We need better definitions of terms than the ones we have. Hardy’s Egdon Heath is in itself entirely realistic, but its centrality to The Return of the Native decentralises the human characters in a way quite similar to that of fantasy and even science fiction. Melville’s white whale isn’t a real whale, he’s a beast of the imagination, like dragons or unicorns; hence Moby Dick is not an animal story, but it is a fantasy. Woolf’s Flush is an animal story, because Flush is (and actually was) a real spaniel; but of course it is also a novel about the Brownings; it is also definable as a fantasy, since the dog is a central character, and we know what he is thinking; but then we know what the dog is thinking in the hunting scene in War and Peace, too, which does not make War and Peace a fantasy… The clean, sharp definition of what realism is and what fantasy is recedes even further, along with any justification for despising genre.
I venture a non-defining statement: realistic fiction is drawn towards anthropocentrism, fantasy away from it.

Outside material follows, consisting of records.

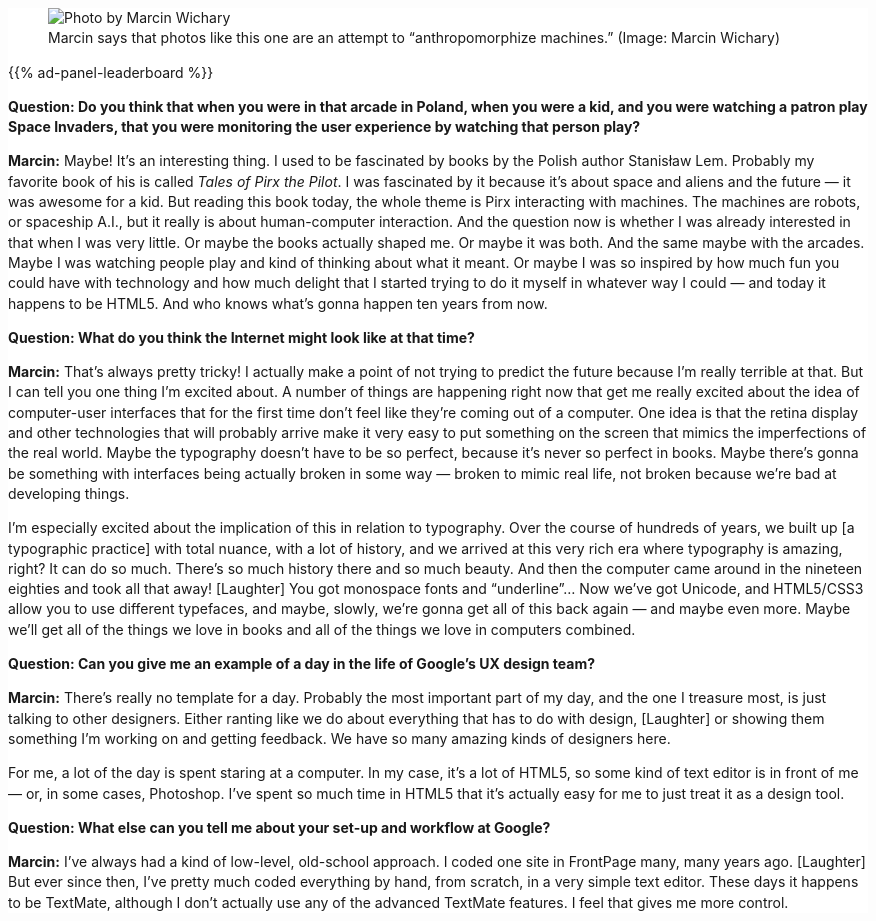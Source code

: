 <figure><img class="103671" style="margin: 0 auto" title="Photo by Marcin Wichary" src="https://archive.smashing.media/assets/344dbf88-fdf9-42bb-adb4-46f01eedd629/fb5259ea-28ae-4b8c-93bf-3be4760d3de7/wichary.jpg" alt="Photo by Marcin Wichary" width="427" height="640" /><figcaption>Marcin says that photos like this one are an attempt to “anthropomorphize machines.” (Image: Marcin Wichary)</figcaption></figure>

{{% ad-panel-leaderboard %}}

**Question: Do you think that when you were in that arcade in Poland, when you were a kid, and you were watching a patron play Space Invaders, that you were monitoring the user experience by watching that person play?**

**Marcin:** Maybe! It’s an interesting thing. I used to be fascinated by books by the Polish author Stanisław Lem. Probably my favorite book of his is called *Tales of Pirx the Pilot*. I was fascinated by it because it’s about space and aliens and the future &mdash; it was awesome for a kid. But reading this book today, the whole theme is Pirx interacting with machines. The machines are robots, or spaceship A.I., but it really is about human-computer interaction. And the question now is whether I was already interested in that when I was very little. Or maybe the books actually shaped me. Or maybe it was both. And the same maybe with the arcades. Maybe I was watching people play and kind of thinking about what it meant. Or maybe I was so inspired by how much fun you could have with technology and how much delight that I started trying to do it myself in whatever way I could &mdash; and today it happens to be HTML5. And who knows what’s gonna happen ten years from now.

**Question: What do you think the Internet might look like at that time?**

**Marcin:** That’s always pretty tricky! I actually make a point of not trying to predict the future because I’m really terrible at that. But I can tell you one thing I’m excited about. A number of things are happening right now that get me really excited about the idea of computer-user interfaces that for the first time don’t feel like they’re coming out of a computer. One idea is that the retina display and other technologies that will probably arrive make it very easy to put something on the screen that mimics the imperfections of the real world. Maybe the typography doesn’t have to be so perfect, because it’s never so perfect in books. Maybe there’s gonna be something with interfaces being actually broken in some way — broken to mimic real life, not broken because we’re bad at developing things.

I’m especially excited about the implication of this in relation to typography. Over the course of hundreds of years, we built up \[a typographic practice\] with total nuance, with a lot of history, and we arrived at this very rich era where typography is amazing, right? It can do so much. There’s so much history there and so much beauty. And then the computer came around in the nineteen eighties and took all that away! \[Laughter\] You got monospace fonts and “underline”… Now we’ve got Unicode, and HTML5/CSS3 allow you to use different typefaces, and maybe, slowly, we’re gonna get all of this back again — and maybe even more. Maybe we’ll get all of the things we love in books and all of the things we love in computers combined.

**Question: Can you give me an example of a day in the life of Google’s UX design team?**

**Marcin:** There’s really no template for a day. Probably the most important part of my day, and the one I treasure most, is just talking to other designers. Either ranting like we do about everything that has to do with design, [Laughter] or showing them something I’m working on and getting feedback. We have so many amazing kinds of designers here.

For me, a lot of the day is spent staring at a computer. In my case, it’s a lot of HTML5, so some kind of text editor is in front of me &mdash; or, in some cases, Photoshop. I’ve spent so much time in HTML5 that it’s actually easy for me to just treat it as a design tool.

**Question: What else can you tell me about your set-up and workflow at Google?**

**Marcin:** I’ve always had a kind of low-level, old-school approach. I coded one site in FrontPage many, many years ago. \[Laughter\] But ever since then, I’ve pretty much coded everything by hand, from scratch, in a very simple text editor. These days it happens to be TextMate, although I don’t actually use any of the advanced TextMate features. I feel that gives me more control.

Although the green country of fantasy seems to be entirely the invention of human imaginations, it verges on and partakes of actual realms in which humanity is not lord and master, is not central, is not even important. In this, fantasy may come much closer to the immense overview of the exact sciences than does science fiction, which is very largely obsessed by a kind of imperialism of human knowledge and control, a colonial attitude towards the universe.
- from “The Critics, the Monsters, and the Fantasists”

Ursula Le Guin writes rad imaginative literature. She also writes rad criticism of same, collected here.
5/5 stars
Sure, the author of the Earthsea books is all kinds of biased (so am I – I love imaginative lit more than any other art form); but such bias is, more than permissible, de rigueur for the matters to which Le Guin attends in Cheek by Jowl. As C.S. Lewis wrote in “On Science Fiction”, “Let bad tragedies be censured by those who love tragedy, and bad detective stories by those who love the detective story. Then we shall learn their real faults. Otherwise we shall find epics blamed for not being novels, farces for not being high comedies, novels by James for lacking the swift action of Smollett.” Here, Le Guin rails against such folly, criticizing individual stories in the context of form and genre, and as one who not only loves fantasy but groks the craft of it.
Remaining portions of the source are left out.